Perretta enjoys patient transport because talking with the patients gives them added support during a vulnerable time. He also likes to practice his Spanish when the opportunity presents itself. “We live in a diverse community and it's important to connect with those patients,” he said.
This experience has helped him decide that he wants to pursue a career in healthcare business operations after leaving high school.
Perretta says the volunteer program benefits everyone involved: “Every patient I meet teaches me something. They think we are helping them, but what they may not know is how much they help us. This experience has been a formative one that will impact me for years to come.”
An added benefit of Doylestown Health's teen volunteer program is the chance to win a scholarship, available to students who record at least 300 volunteer hours before the fall of their senior year. The scholarships are funded by hospital donors, an annual golf tournament, and the sale of baby items knit by volunteers to be sold in the gift shop. Since the start of the scholarship program, it has given about $675,000 to teen volunteers.
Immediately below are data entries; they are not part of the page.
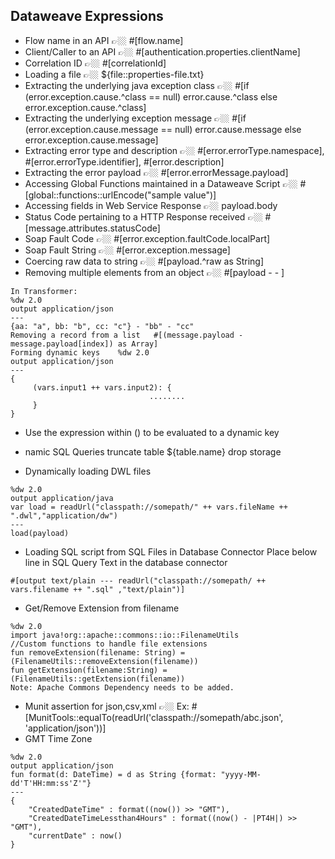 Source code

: 
## Dataweave Expressions

- Flow name in an API	👉🏼 #[flow.name]
- Client/Caller to an API		👉🏼 #[authentication.properties.clientName]
- Correlation ID 		👉🏼 #[correlationId]
- Loading a file 		👉🏼 ${file::properties-file.txt}
- Extracting the underlying java exception class		👉🏼 #[if (error.exception.cause.^class == null) error.cause.^class else error.exception.cause.^class]
- Extracting the underlying exception message		👉🏼 #[if (error.exception.cause.message == null) error.cause.message else error.exception.cause.message]
- Extracting error type and description		👉🏼 #[error.errorType.namespace], #[error.errorType.identifier], #[error.description]
- Extracting the error payload		👉🏼 #[error.errorMessage.payload]
- Accessing Global Functions maintained in a Dataweave Script		👉🏼 #[global::functions::urlEncode("sample value")]
- Accessing fields in Web Service Response 		👉🏼 payload.body
- Status Code pertaining to a HTTP Response received		👉🏼 #[message.attributes.statusCode]
- Soap Fault Code		👉🏼 #[error.exception.faultCode.localPart]
- Soap Fault String		👉🏼 #[error.exception.message]
- Coercing raw data to string		👉🏼 #[payload.^raw as String]
- Removing multiple elements from an object		👉🏼 #[payload - <key1> - <key2>]

```
In Transformer:
%dw 2.0
output application/json
---
{aa: "a", bb: "b", cc: "c"} - "bb" - "cc"
Removing a record from a list	#[(message.payload - message.payload[index]) as Array]
Forming dynamic keys	%dw 2.0 
output application/json 
--- 
{ 
     (vars.input1 ++ vars.input2): { 
                               ........ 
     } 
}
```

- Use the expression within () to be evaluated to a dynamic key
- namic SQL Queries	truncate table ${table.name} drop storage
  
- Dynamically loading DWL files	

```
%dw 2.0
output application/java
var load = readUrl("classpath://somepath/" ++ vars.fileName ++ ".dwl","application/dw")
---
load(payload)
```
- Loading SQL script from SQL Files in Database Connector	Place below line in SQL Query Text in the database connector

```
#[output text/plain --- readUrl("classpath://somepath/ ++ vars.filename ++ ".sql" ,"text/plain")]
```

- Get/Remove Extension from filename
```
%dw 2.0
import java!org::apache::commons::io::FilenameUtils
//Custom functions to handle file extensions
fun removeExtension(filename: String) = (FilenameUtils::removeExtension(filename))
fun getExtension(filename:String) = (FilenameUtils::getExtension(filename))
Note: Apache Commons Dependency needs to be added.
```
- Munit assertion for json,csv,xml		👉🏼 Ex: #[MunitTools::equalTo(readUrl('classpath://somepath/abc.json', 'application/json'))]
- GMT Time Zone
```
%dw 2.0
output application/json
fun format(d: DateTime) = d as String {format: "yyyy-MM-dd'T'HH:mm:ss'Z'"}
---
{
    "CreatedDateTime" : format((now()) >> "GMT"),
    "CreatedDateTimeLessthan4Hours" : format((now() - |PT4H|) >> "GMT"),
    "currentDate" : now()
}
```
A lifetime of service to others
Perretta’s spark of service is the same that kindled in Midge Vansant more than seven decades ago. At 95, she is now supporting staff, patients, and families in the waiting room for the heart and vascular service line, bookending a volunteer career that started as a candy striper in her teens at a hospital near her hometown. She says her favorite role over 41 cumulative years of service to Doylestown Health was helping patients navigate their day for same-day surgery, which she did for nearly three decades. And she estimates that during her 20 years as a hospice volunteer, she wrote 16,000 notes by hand to family members after the death of loved ones.
Lloyd got into volunteering at a nudge from Midge after he retired, and after his first open heart surgery in the 1980s. Lloyd has now had two open heart surgeries, one at the Hospital of the University of Pennsylvania and a second at Doylestown Hospital. It’s an experience that helps him connect with patients before and after undergoing open heart surgery, sharing what to expect and ultimately putting them at ease.
He likes to reassure patients by telling them, “99.5 percent of patients who go into open heart surgery at Doylestown Hospital survive it," he says. "A lot of patients don’t know that.”
James Myers is one of those patients Lloyd has shared his experience with. The connection is deeper than medical conditions—Myers is a Vietnam War veteran, and Lloyd served in the Korean War. “I was having some anxiety, but Lloyd reassured me that he had two of these surgeries, and that I was going to be okay. I think I maybe have 40 more years of life now—Lloyd says, maybe even more,” Myers said.
Lloyd also volunteers with patient transport, arguably the most physical volunteer position, pushing patients an average of 2.5 miles each day. That is nothing Lloyd and Midge aren’t used to, though; they exercise six days a week to maintain their strength and mobility.
“Physically and mentally, it is good for us to be here,” said Lloyd. “It reminds you that while you may have some problems, it’s nothing compared to what these people are going through today. We don’t dwell on our problems; it keeps our minds on other people—and it's fun!”